• **WHAT THIS TASK INVOLVES**
When you answer, restate the entries below without altering anything.

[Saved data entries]
* * * *

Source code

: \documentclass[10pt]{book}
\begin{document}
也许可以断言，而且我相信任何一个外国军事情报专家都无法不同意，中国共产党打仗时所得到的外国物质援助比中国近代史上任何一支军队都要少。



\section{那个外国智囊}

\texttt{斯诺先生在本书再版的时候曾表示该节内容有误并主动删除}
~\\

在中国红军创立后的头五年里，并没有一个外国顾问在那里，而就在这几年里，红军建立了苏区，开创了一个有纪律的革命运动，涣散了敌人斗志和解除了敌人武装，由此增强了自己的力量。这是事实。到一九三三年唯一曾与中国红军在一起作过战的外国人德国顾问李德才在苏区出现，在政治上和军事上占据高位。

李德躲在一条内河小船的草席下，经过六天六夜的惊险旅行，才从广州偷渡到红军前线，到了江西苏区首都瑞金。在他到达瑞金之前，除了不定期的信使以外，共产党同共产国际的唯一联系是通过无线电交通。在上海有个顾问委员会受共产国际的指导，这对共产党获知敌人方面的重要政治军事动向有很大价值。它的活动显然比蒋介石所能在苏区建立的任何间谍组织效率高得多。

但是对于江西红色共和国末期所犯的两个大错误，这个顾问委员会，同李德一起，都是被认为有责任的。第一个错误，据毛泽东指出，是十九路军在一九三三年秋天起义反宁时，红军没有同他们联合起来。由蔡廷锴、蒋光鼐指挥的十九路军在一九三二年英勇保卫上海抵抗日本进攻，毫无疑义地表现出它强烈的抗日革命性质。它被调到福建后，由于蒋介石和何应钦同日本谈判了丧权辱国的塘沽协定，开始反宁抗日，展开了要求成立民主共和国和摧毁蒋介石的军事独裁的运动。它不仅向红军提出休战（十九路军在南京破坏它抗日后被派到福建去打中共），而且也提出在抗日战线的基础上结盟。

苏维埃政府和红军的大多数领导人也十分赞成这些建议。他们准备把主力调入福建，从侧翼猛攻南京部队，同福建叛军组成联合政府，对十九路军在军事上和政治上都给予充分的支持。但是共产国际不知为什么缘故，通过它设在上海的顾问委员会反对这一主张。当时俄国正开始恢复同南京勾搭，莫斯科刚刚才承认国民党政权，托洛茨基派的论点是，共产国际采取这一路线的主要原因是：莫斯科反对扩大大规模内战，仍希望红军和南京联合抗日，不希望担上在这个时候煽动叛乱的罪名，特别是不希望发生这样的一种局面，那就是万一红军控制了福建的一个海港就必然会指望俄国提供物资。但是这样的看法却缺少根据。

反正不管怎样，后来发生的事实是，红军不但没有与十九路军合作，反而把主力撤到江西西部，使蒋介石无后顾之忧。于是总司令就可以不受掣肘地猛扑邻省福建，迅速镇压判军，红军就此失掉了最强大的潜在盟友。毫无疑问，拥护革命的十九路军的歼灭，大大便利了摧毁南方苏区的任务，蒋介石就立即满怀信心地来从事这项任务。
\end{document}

* * * *

• **COMPLETED TASK**
Source code

: \documentclass[10pt]{book}
\begin{document}
也许可以断言，而且我相信任何一个外国军事情报专家都无法不同意，中国共产党打仗时所得到的外国物质援助比中国近代史上任何一支军队都要少。



\section{那个外国智囊}

\texttt{斯诺先生在本书再版的时候曾表示该节内容有误并主动删除}
~\\

在中国红军创立后的头五年里，并没有一个外国顾问在那里，而就在这几年里，红军建立了苏区，开创了一个有纪律的革命运动，涣散了敌人斗志和解除了敌人武装，由此增强了自己的力量。这是事实。到一九三三年唯一曾与中国红军在一起作过战的外国人德国顾问李德才在苏区出现，在政治上和军事上占据高位。

李德躲在一条内河小船的草席下，经过六天六夜的惊险旅行，才从广州偷渡到红军前线，到了江西苏区首都瑞金。在他到达瑞金之前，除了不定期的信使以外，共产党同共产国际的唯一联系是通过无线电交通。在上海有个顾问委员会受共产国际的指导，这对共产党获知敌人方面的重要政治军事动向有很大价值。它的活动显然比蒋介石所能在苏区建立的任何间谍组织效率高得多。

但是对于江西红色共和国末期所犯的两个大错误，这个顾问委员会，同李德一起，都是被认为有责任的。第一个错误，据毛泽东指出，是十九路军在一九三三年秋天起义反宁时，红军没有同他们联合起来。由蔡廷锴、蒋光鼐指挥的十九路军在一九三二年英勇保卫上海抵抗日本进攻，毫无疑义地表现出它强烈的抗日革命性质。它被调到福建后，由于蒋介石和何应钦同日本谈判了丧权辱国的塘沽协定，开始反宁抗日，展开了要求成立民主共和国和摧毁蒋介石的军事独裁的运动。它不仅向红军提出休战（十九路军在南京破坏它抗日后被派到福建去打中共），而且也提出在抗日战线的基础上结盟。

苏维埃政府和红军的大多数领导人也十分赞成这些建议。他们准备把主力调入福建，从侧翼猛攻南京部队，同福建叛军组成联合政府，对十九路军在军事上和政治上都给予充分的支持。但是共产国际不知为什么缘故，通过它设在上海的顾问委员会反对这一主张。当时俄国正开始恢复同南京勾搭，莫斯科刚刚才承认国民党政权，托洛茨基派的论点是，共产国际采取这一路线的主要原因是：莫斯科反对扩大大规模内战，仍希望红军和南京联合抗日，不希望担上在这个时候煽动叛乱的罪名，特别是不希望发生这样的一种局面，那就是万一红军控制了福建的一个海港就必然会指望俄国提供物资。但是这样的看法却缺少根据。

反正不管怎样，后来发生的事实是，红军不但没有与十九路军合作，反而把主力撤到江西西部，使蒋介石无后顾之忧。于是总司令就可以不受掣肘地猛扑邻省福建，迅速镇压判军，红军就此失掉了最强大的潜在盟友。毫无疑问，拥护革命的十九路军的歼灭，大大便利了摧毁南方苏区的任务，蒋介石就立即满怀信心地来从事这项任务。
\end{document}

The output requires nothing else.